That's my biggest struggle right now too.  I'd been contemplating moving before the downturn hit because I wanted the deeper sense of community some other cultures have, which I believe has been mostly stripped out of the US.  I wanted a slower pace of time, where people don't wear watches.  I wanted more connection with ground, nature.  I wanted a community where the topic of the day isn't arguing between left and right, Dem and Repub.  I digress...

So when the downturn hit I initially thought it made the decision for me...I was moving.  

But now I can't figure out my real gut.  I think your heart knows the right answer and will tell you...it's just hard to get your head out of the way so you can feel it.  That's my struggle anyway.  My family is here.  I've never had great family relations.
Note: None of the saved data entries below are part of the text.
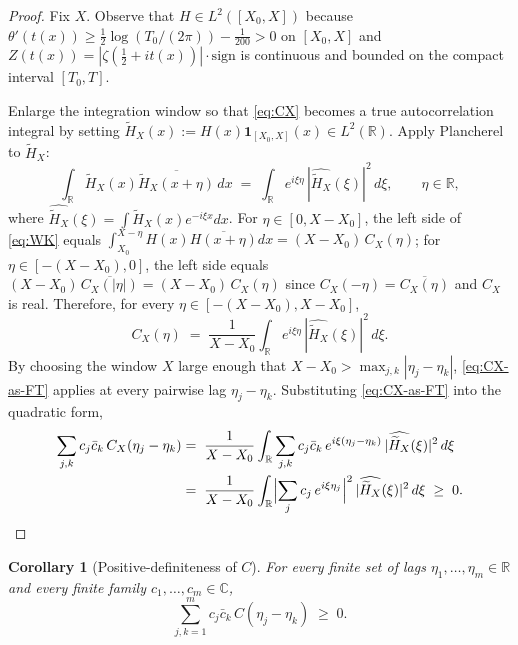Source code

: \documentclass[11pt]{article}
\newtheorem{corollary}[theorem]{Corollary}
\theoremstyle{definition}
\theoremstyle{remark}
\begin{document}
\begin{proof}
Fix $X$. Observe that $H\in L^2([X_0,X])$ because $\theta'(t(x))\ge\tfrac12\log(T_0/(2\pi))-\tfrac{1}{200}>0$ on $[X_0,X]$ and $Z(t(x))=|\zeta(\tfrac12+it(x))|\cdot\mathrm{sign}$ is continuous and bounded on the compact interval $[T_0,T]$.

Enlarge the integration window so that \eqref{eq:CX} becomes a true autocorrelation integral by setting $\widetilde H_X(x):=H(x)\mathbf{1}_{[X_0,X]}(x)\in L^2(\mathbb{R})$. Apply Plancherel to $\widetilde H_X$:
\begin{equation}\label{eq:WK}
  \int_{\mathbb{R}}\widetilde H_X(x)\overline{\widetilde H_X(x+\eta)}\,dx
  \;=\;\int_{\mathbb{R}}e^{i\xi\eta}\,|\widehat{\widetilde H_X}(\xi)|^2\,d\xi,\qquad\eta\in\mathbb{R},
\end{equation}
where $\widehat{\widetilde H_X}(\xi)=\int\widetilde H_X(x)e^{-i\xi x}dx$. For $\eta\in[0,X-X_0]$, the left side of \eqref{eq:WK} equals $\int_{X_0}^{X-\eta}H(x)\overline{H(x+\eta)}dx=(X-X_0)\,C_X(\eta)$; for $\eta\in[-(X-X_0),0]$, the left side equals $(X-X_0)\,\overline{C_X(|\eta|)}=(X-X_0)\,C_X(\eta)$ since $C_X(-\eta)=\overline{C_X(\eta)}$ and $C_X$ is real. Therefore, for every $\eta\in[-(X-X_0),X-X_0]$,
\begin{equation}\label{eq:CX-as-FT}
  C_X(\eta)\;=\;\frac{1}{X-X_0}\int_{\mathbb{R}}e^{i\xi\eta}\,|\widehat{\widetilde H_X}(\xi)|^2\,d\xi.
\end{equation}
By choosing the window $X$ large enough that $X-X_0>\max_{j,k}|\eta_j-\eta_k|$, \eqref{eq:CX-as-FT} applies at every pairwise lag $\eta_j-\eta_k$. Substituting \eqref{eq:CX-as-FT} into the quadratic form,
\begin{align*}
  \sum_{j,k}c_j\bar c_k\,C_X(\eta_j-\eta_k)
  &=\;\frac{1}{X-X_0}\int_{\mathbb{R}}\sum_{j,k}c_j\bar c_k\,e^{i\xi(\eta_j-\eta_k)}\,|\widehat{\widetilde H_X}(\xi)|^2\,d\xi\\
  &=\;\frac{1}{X-X_0}\int_{\mathbb{R}}\Bigl|\sum_{j}c_j\,e^{i\xi\eta_j}\Bigr|^2\,|\widehat{\widetilde H_X}(\xi)|^2\,d\xi\;\ge\;0.
\end{align*}
\end{proof}

\begin{corollary}[Positive-definiteness of $C$]\label{cor:pdC}
For every finite set of lags $\eta_1,\dots,\eta_m\in\mathbb{R}$ and every finite family $c_1,\dots,c_m\in\mathbb{C}$,
\begin{equation}\label{eq:pdC}
  \sum_{j,k=1}^m c_j\bar c_k\,C(\eta_j-\eta_k)\;\ge\;0.
\end{equation}
\end{corollary}
\end{document}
There's a lot of potential redemption to be found there for me.  The downturn is making me value that desire even more. Maybe it's the catalyst for me to move back to my roots and reconnect.   

No question societal stress level is going to go up...I think significantly.  That stress level will infect our individual stress level.  I'd rather not have that.  I'd rather be drinking Imperials and surfing in Costa Rica, or hanging with Amanda in NZ. These countries will suffer too, but it will be very different than the US.  They don't have massive national government, militarized police forces, huge standing armies that will try to control the chaos.  I think they will come together in community more organically rather than from the top-down.  

So on that aspect of the issue, I have nothing conclusive to say and would welcome dialogue.  

On the financial issue, I would diversify.  I think most money should stay in the US in short-term treasury bills (unless you're a bond trader who knows how to play the bond game staying ahead of deflation/inflation cycles) or treasury-only money market funds...don't have everything in banks.  (and note that securities/investment accounts are accessed through your brokerage, but the assets are stored in a bank)   But I also have some assets in Switzerland now...a small canton bank, not the global Swiss banks that are just as risky as US banks.  This is still in dollars, but I have the ability to shift into gold or any other currency when I want. The purpose of this is because the canton banks with high reserves are the safest place for cash in a total systemic collapse. FDIC won't work if too many banks collapse in the US.  Will it get this bad?  There's a chance, so Switz is an insurance policy.  I was going to have gold in Australia too once its price drops, but it's fundamentally safer in Switz so I'll put it there.  If I anticipate moving to Costa Rica, I'll put assets in CR and probably a Panama bank.  This is just for flexibility and more local access...they're no safer than US banks.  If I move to NZ, I'll certainly put assets there.  I will probably start an account at goldmoney.com also as an insurance policy against whatever happens as the G20 figures out the next Bretton Woods, or the next crappy fiat currency plan.  It operates like a bank with gold digits as the currency, but it doesn't lend out its gold, so it can't play the fractional-reserve leverage game.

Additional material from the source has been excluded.